[
https://issues.apache.org/jira/browse/HDFS-9868?page=com.atlassian.jira.plugin.system.issuetabpanels:comment-tabpanel&focusedCommentId=15172001#comment-15172001
]
NING DING commented on HDFS-9868:
---------------------------------
[~qwertymaniac], thanks for pointing out HDFS-6376. I didn't find that patch
before.
Yes, the patch HDFS-6376 and mine solved the same issue. But their solutions
are different.
I'm using Hadoop-2.7.1, but I cannot find the dfs.internal.nameservices
configuration property description in any hadoop doc.
I only can find it's defined in hdfs-default.xml. From its description in
hdfs-default.xml it's hard to associate it with DistCp reading HA cluster file
issue.
I suggest it should be mentioned in DistCp guide and show an example. But if I
missed some doc mentioned it, please tell me. Thanks.

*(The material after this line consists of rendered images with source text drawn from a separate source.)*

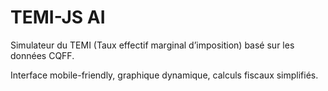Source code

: # TEMI-JS AI

Simulateur du TEMI (Taux effectif marginal d’imposition) basé sur les données CQFF.

Interface mobile-friendly, graphique dynamique, calculs fiscaux simplifiés.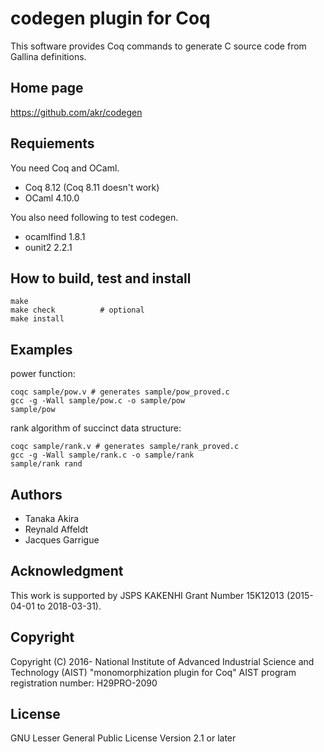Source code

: # codegen plugin for Coq

This software provides Coq commands to generate C source code
from Gallina definitions.

## Home page

https://github.com/akr/codegen

## Requiements

You need Coq and OCaml.

- Coq 8.12 (Coq 8.11 doesn't work)
- OCaml 4.10.0

You also need following to test codegen.

- ocamlfind 1.8.1
- ounit2 2.2.1

## How to build, test and install

    make
    make check          # optional
    make install

## Examples

power function:

    coqc sample/pow.v # generates sample/pow_proved.c
    gcc -g -Wall sample/pow.c -o sample/pow
    sample/pow

rank algorithm of succinct data structure:

    coqc sample/rank.v # generates sample/rank_proved.c
    gcc -g -Wall sample/rank.c -o sample/rank
    sample/rank rand

## Authors

- Tanaka Akira
- Reynald Affeldt
- Jacques Garrigue

## Acknowledgment

This work is supported by JSPS KAKENHI Grant Number 15K12013 (2015-04-01 to 2018-03-31).

## Copyright

Copyright (C) 2016- National Institute of Advanced Industrial Science and Technology (AIST)
"monomorphization plugin for Coq"
AIST program registration number: H29PRO-2090

## License

GNU Lesser General Public License Version 2.1 or later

The DistCp is a tool and in fact it's just a mapreduce program.
To use HDFS-6376 patch, the local cluster must update the
dfs.internal.nameservices and dfs.nameservices configuration values.
In DistCp job, the map task is hadoop client to read the source HA cluster
files. So all the nodemanager running environment must set
dfs.internal.nameservices and dfs.nameservices values correctly.

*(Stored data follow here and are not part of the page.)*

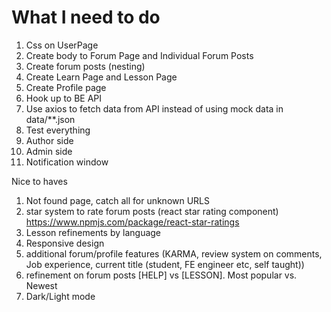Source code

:# What I need to do

1. Css on UserPage
2. Create body to Forum Page and Individual Forum Posts
3. Create forum posts (nesting)
4. Create Learn Page and Lesson Page
5. Create Profile page
6. Hook up to BE API
7. Use axios to fetch data from API instead of using mock data in data/\*\*.json
8. Test everything
9. Author side
10. Admin side
11. Notification window

Nice to haves

1. Not found page, catch all for unknown URLS
2. star system to rate forum posts (react star rating component) https://www.npmjs.com/package/react-star-ratings
3. Lesson refinements by language
4. Responsive design
5. additional forum/profile features (KARMA, review system on comments, Job experience, current title (student, FE engineer etc, self taught))
6. refinement on forum posts [HELP] vs [LESSON]. Most popular vs. Newest
7. Dark/Light mode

I think it's not very appropriate to update the cluster configuration for
running a MR job.
I'm just a hadoop cluster end user, not the cluster administrator.
For running DistCp, I have to ask the administrator to change hadoop
configuration. It may not very appropriate.
So I think my HDFS-9868 patch could be an alternative option to solve DistCp
reading HA cluster file issue.
My patch only needs to give -sourceClusterConf <source_cluser_conf_file> in
command line. It's non-invasive and easy to understand. Maybe my patch cannot
be adopted by open source at last. But I think its still could help some hadoop
end user to solve this issue for easy use.
I supplemented the instructions for -sourceClusterConf
<source_cluser_conf_file> parameters in DistCp.md.vm.
The HDFS-9868.1.patch is based on hadoop-2.7.1.
The HDFS-9868.2.patch is based on hadoop trunk that is hadoop-3.0.0.
> add reading source cluster with HA access mode feature for DistCp
> -----------------------------------------------------------------
>
> Key: HDFS-9868
> URL: https://issues.apache.org/jira/browse/HDFS-9868
> Project: Hadoop HDFS
> Issue Type: New Feature
> Components: distcp
> Affects Versions: 2.7.1
> Reporter: NING DING
> Assignee: NING DING
> Attachments: HDFS-9868.1.patch, HDFS-9868.2.patch
>
>
> Normally the HDFS cluster is HA enabled. It could take a long time when
> coping huge data by distp. If the source cluster changes active namenode, the
> distp will run failed. This patch supports the DistCp can read source cluster
> files in HA access mode. A source cluster configuration file needs to be
> specified (via the -sourceClusterConf option).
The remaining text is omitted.